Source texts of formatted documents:
Content starts

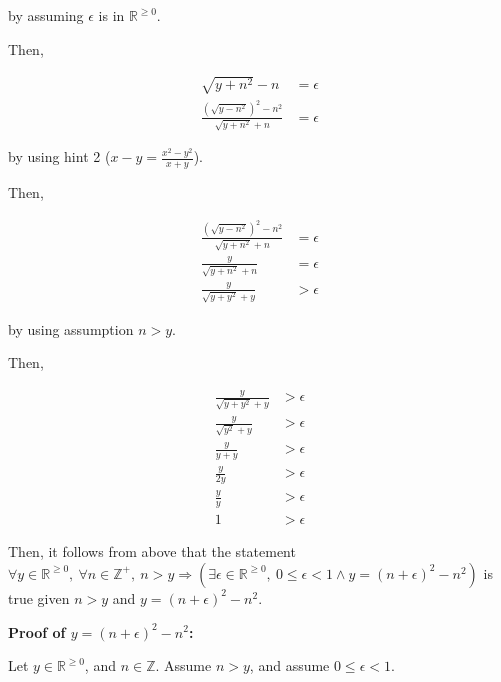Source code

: \documentclass[12pt]{article}
\begin{document}
\begin{enumerate}[a.]
    by assuming $\epsilon$ is in $\mathbb{R}^{\geq 0}$.

    \bigskip

    Then,

    \begin{align}
        \sqrt{y + n^2} - n &= \epsilon\\
        \frac{(\sqrt{y - n^2})^2 - n^2}{\sqrt{y + n^2} + n} &= \epsilon
    \end{align}

    by using hint 2 ($x -y = \frac{x^2 - y^2}{x + y}$).

    \bigskip

    Then,

    \begin{align}
        \frac{(\sqrt{y - n^2})^2 - n^2}{\sqrt{y + n^2} + n} &= \epsilon\\
        \frac{y}{\sqrt{y + n^2} + n} &= \epsilon\\
        \frac{y}{\sqrt{y + y^2} + y} &> \epsilon
    \end{align}

    by using assumption $n > y$.

    \bigskip

    Then,

    \begin{align}
        \frac{y}{\sqrt{y + y^2} + y} &> \epsilon\\
        \frac{y}{\sqrt{y^2} + y} &> \epsilon\\
        \frac{y}{y + y} &> \epsilon\\
        \frac{y}{2y} &> \epsilon\\
        \frac{y}{y} &> \epsilon\\
        1 &> \epsilon
    \end{align}

    Then, it follows from above that the statement $\forall y \in \mathbb{R}^{\geq 0},\:
    \forall n \in \mathbb{Z}^{+},\:n>y \Rightarrow (\exists \epsilon \in \mathbb{R}^{\geq 0},\:
    0 \leq \epsilon < 1 \land y = (n + \epsilon)^2 - n^2)$ is true given $n>y$ and
    $y = (n + \epsilon)^2 - n^2$.

    \bigskip

    \textbf{Proof of $y = (n + \epsilon)^2 - n^2$:}

    \bigskip

    Let $y \in \mathbb{R}^{\geq 0}$, and $n \in \mathbb{Z}$. Assume $n >y$, and
    assume $0 \leq \epsilon < 1$.

    \bigskip


\end{enumerate}
\end{document}
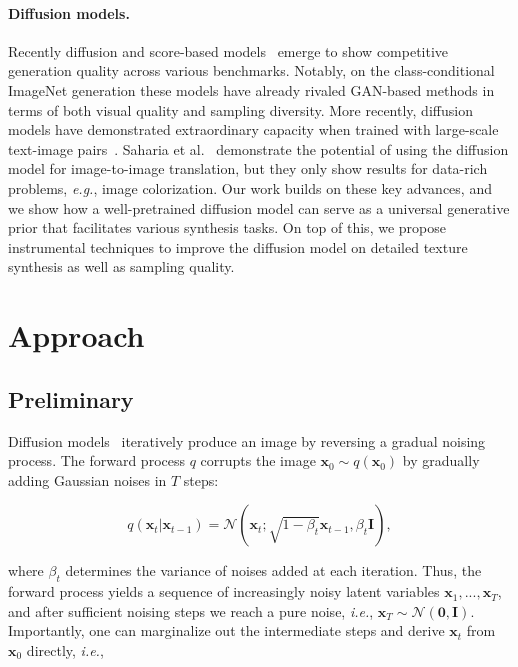 \paragraph{Diffusion models.} Recently diffusion and score-based models~\cite{sohl2015deep,ho2020denoising,song2020improved,dhariwal2021diffusion,ho2022cascaded} emerge to show competitive generation quality across various benchmarks. Notably, on the class-conditional ImageNet generation these models have already rivaled GAN-based methods in terms of both visual quality and sampling diversity. More recently, diffusion models have demonstrated extraordinary capacity when trained with large-scale text-image pairs~\cite{nichol2021glide,gu2021vector,ramesh2022hierarchical}. Saharia et al.~\cite{saharia2021palette} demonstrate the potential of using the diffusion model for image-to-image translation, but they only show results for data-rich problems, \textit{e.g.}\@, image colorization. Our work builds on these key advances, and we show how a well-pretrained diffusion model can serve as a universal generative prior that facilitates various synthesis tasks. On top of this, we propose instrumental techniques to improve the diffusion model on detailed texture synthesis as well as sampling quality.

\section{Approach}

\subsection{Preliminary}
Diffusion models~\cite{sohl2015deep,ho2020denoising} iteratively produce an image by reversing a gradual noising process. The forward process $q$ corrupts the image $\bm{x}_0 \sim q(\bm{x}_0)$ by  gradually adding Gaussian noises in $T$ steps:

\begin{equation}
  q\left(\bm{x}_{t} | \bm{x}_{t-1}\right)= \mathcal{N}\left(\bm{x}_{t} ; \sqrt{1-\beta_{t}} \bm{x}_{t-1}, \beta_{t} \bm{I}\right),
\end{equation}

where $\beta_t$ determines the variance of noises added at each iteration. Thus, the forward process yields a sequence of increasingly noisy latent variables $\bm{x}_1,..., \bm{x}_T$, and after sufficient noising steps we reach a pure noise, \textit{i.e.}\@, $\bm{x}_T \sim \mathcal{N}(\bm{0},\bm{I})$. Importantly, one can marginalize out the intermediate steps and derive $\bm{x}_t$ from $\bm{x}_0$ directly, \textit{i.e.}\@,

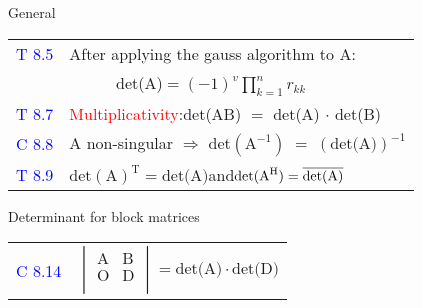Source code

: \begin{mainbox}{General}
\begin{tabular}{rrl}
	\rule{0pt}{3ex}
	\textcolor{blue}{T 8.5} & \multicolumn{2}{l}{After applying the gauss algorithm to A:}\\
	\multicolumn{3}{c}{det(A)$=(-1)^v\displaystyle\prod_{k=1}^n r_{kk}$}\\
	\rule{0pt}{3ex}
	\textcolor{blue}{T 8.7} & \multicolumn{2}{l}{\textcolor{red}{Multiplicativity}:\quad det(AB) $=$ det(A) $\cdot$ det(B)}\\
	\rule{0pt}{3ex}
	\textcolor{blue}{C 8.8} & \multicolumn{2}{l}{A non-singular $\Rightarrow$ det$(\text{A}^{-1})\;=\;(\text{det(A)})^{-1}$}\\
	\rule{0pt}{3ex}
	\textcolor{blue}{T 8.9} & \multicolumn{2}{l}{$\text{det}(\text{A})^\text{T} = \text{det(A)}$\quad and\quad$\text{det}(\text{A}^\text{H}) = \overline{\text{det(A)}}$}\\
\end{tabular}
\end{mainbox}

\begin{bspbox}{Determinant for block matrices}
\setlength{\tabcolsep}{2pt}
\begin{tabular}{rl}
	\textcolor{blue}{C 8.14} & $\begin{vmatrix}
		\text{A} & \text{B} \\
		\text{O} & \text{D} \\
	\end{vmatrix} = \text{det(A)}\cdot\text{det(D)}$\\
\end{tabular}
\end{bspbox}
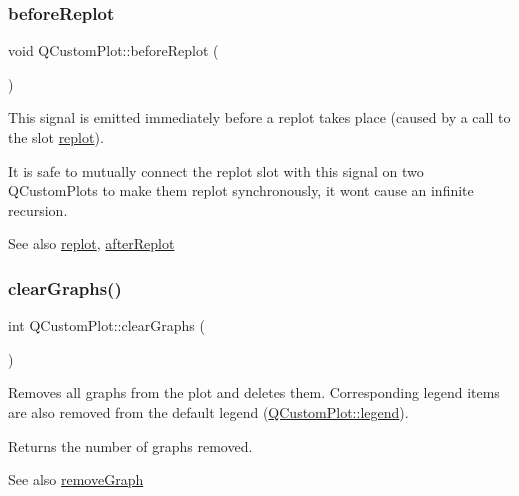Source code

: \subsubsection{\texorpdfstring{before\+Replot}{beforeReplot}}
{\footnotesize\ttfamily void Q\+Custom\+Plot\+::before\+Replot (\begin{DoxyParamCaption}{ }\end{DoxyParamCaption})\hspace{0.3cm}{\ttfamily [signal]}}

This signal is emitted immediately before a replot takes place (caused by a call to the slot \hyperlink{class_q_custom_plot_aa4bfe7d70dbe67e81d877819b75ab9af}{replot}).

It is safe to mutually connect the replot slot with this signal on two Q\+Custom\+Plots to make them replot synchronously, it won\textquotesingle{}t cause an infinite recursion.

\begin{DoxySeeAlso}{See also}
\hyperlink{class_q_custom_plot_aa4bfe7d70dbe67e81d877819b75ab9af}{replot}, \hyperlink{class_q_custom_plot_a6f4fa624af060bc5919c5f266cf426a0}{after\+Replot} 
\end{DoxySeeAlso}
\mbox{\label{class_q_custom_plot_ab0f3abff2d2f7df3668b5836f39207fa}} 
\subsubsection{\texorpdfstring{clear\+Graphs()}{clearGraphs()}}
{\footnotesize\ttfamily int Q\+Custom\+Plot\+::clear\+Graphs (\begin{DoxyParamCaption}{ }\end{DoxyParamCaption})}

Removes all graphs from the plot and deletes them. Corresponding legend items are also removed from the default legend (\hyperlink{class_q_custom_plot_a4eadcd237dc6a09938b68b16877fa6af}{Q\+Custom\+Plot\+::legend}).

Returns the number of graphs removed.

\begin{DoxySeeAlso}{See also}
\hyperlink{class_q_custom_plot_a903561be895fb6528a770d66ac5e6713}{remove\+Graph} 
\end{DoxySeeAlso}
\mbox{\label{class_q_custom_plot_abdfd07d4f0591d0cf967f85013fd3645}} 
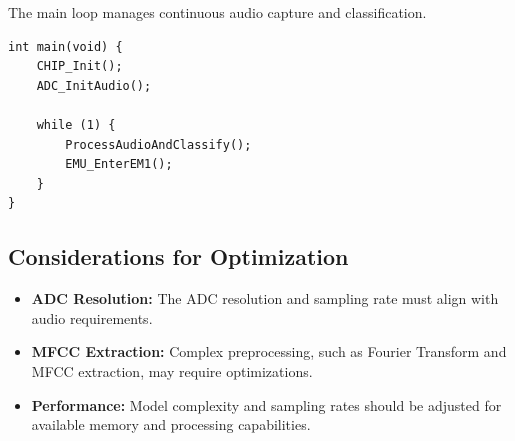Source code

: \documentclass[
  9pt,
  letterpaper,
  abstract,
  titlepage]{scrbook}
\begin{document}
The main loop manages continuous audio capture and classification.

\begin{verbatim}
int main(void) {
    CHIP_Init();
    ADC_InitAudio();

    while (1) {
        ProcessAudioAndClassify();
        EMU_EnterEM1();
    }
}
\end{verbatim}

\subsection{Considerations for
Optimization}\label{considerations-for-optimization}

\begin{itemize}
\item
  \textbf{ADC Resolution:} The ADC resolution and sampling rate must
  align with audio requirements.
\item
  \textbf{MFCC Extraction:} Complex preprocessing, such as Fourier
  Transform and MFCC extraction, may require optimizations.
\item
  \textbf{Performance:} Model complexity and sampling rates should be
  adjusted for available memory and processing capabilities.
\end{itemize}


\backmatter
\end{document}
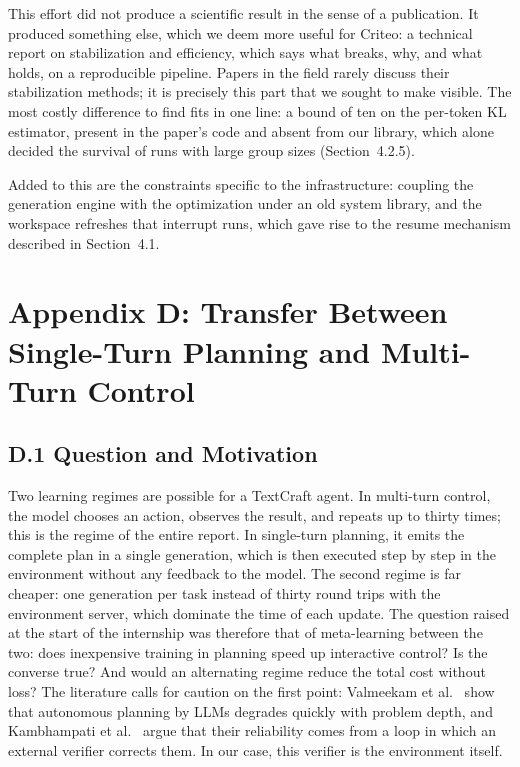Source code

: \documentclass[11pt,a4paper]{article}
\begin{document}
This effort did not produce a scientific result in the sense of a publication. It produced something else, which we deem more useful for Criteo: a technical report on stabilization and efficiency, which says what breaks, why, and what holds, on a reproducible pipeline. Papers in the field rarely discuss their stabilization methods; it is precisely this part that we sought to make visible. The most costly difference to find fits in one line: a bound of ten on the per-token KL estimator, present in the paper's code and absent from our library, which alone decided the survival of runs with large group sizes (Section~4.2.5).


Added to this are the constraints specific to the infrastructure: coupling the generation engine with the optimization under an old system library, and the workspace refreshes that interrupt runs, which gave rise to the resume mechanism described in Section~4.1.





\section{Appendix D: Transfer Between Single-Turn Planning and Multi-Turn Control}
\label{annexe:transfert}

\subsection*{D.1 Question and Motivation}
Two learning regimes are possible for a TextCraft agent. In multi-turn control, the model chooses an action, observes the result, and repeats up to thirty times; this is the regime of the entire report. In single-turn planning, it emits the complete plan in a single generation, which is then executed step by step in the environment without any feedback to the model. The second regime is far cheaper: one generation per task instead of thirty round trips with the environment server, which dominate the time of each update. The question raised at the start of the internship was therefore that of meta-learning between the two: does inexpensive training in planning speed up interactive control? Is the converse true? And would an alternating regime reduce the total cost without loss? The literature calls for caution on the first point: Valmeekam et al.~\cite{valmeekam2023planning} show that autonomous planning by LLMs degrades quickly with problem depth, and Kambhampati et al.~\cite{kambhampati2024llmmodulo} argue that their reliability comes from a loop in which an external verifier corrects them. In our case, this verifier is the environment itself.
\end{document}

Content ends

**What is needed:** Show the lines of the records above that mention "footnotesize".

**Your solution:**
{\footnotesize\ttfamily void Q\+Custom\+Plot\+::before\+Replot (\begin{DoxyParamCaption}{ }\end{DoxyParamCaption})\hspace{0.3cm}{\ttfamily [signal]}}
{\footnotesize\ttfamily int Q\+Custom\+Plot\+::clear\+Graphs (\begin{DoxyParamCaption}{ }\end{DoxyParamCaption})}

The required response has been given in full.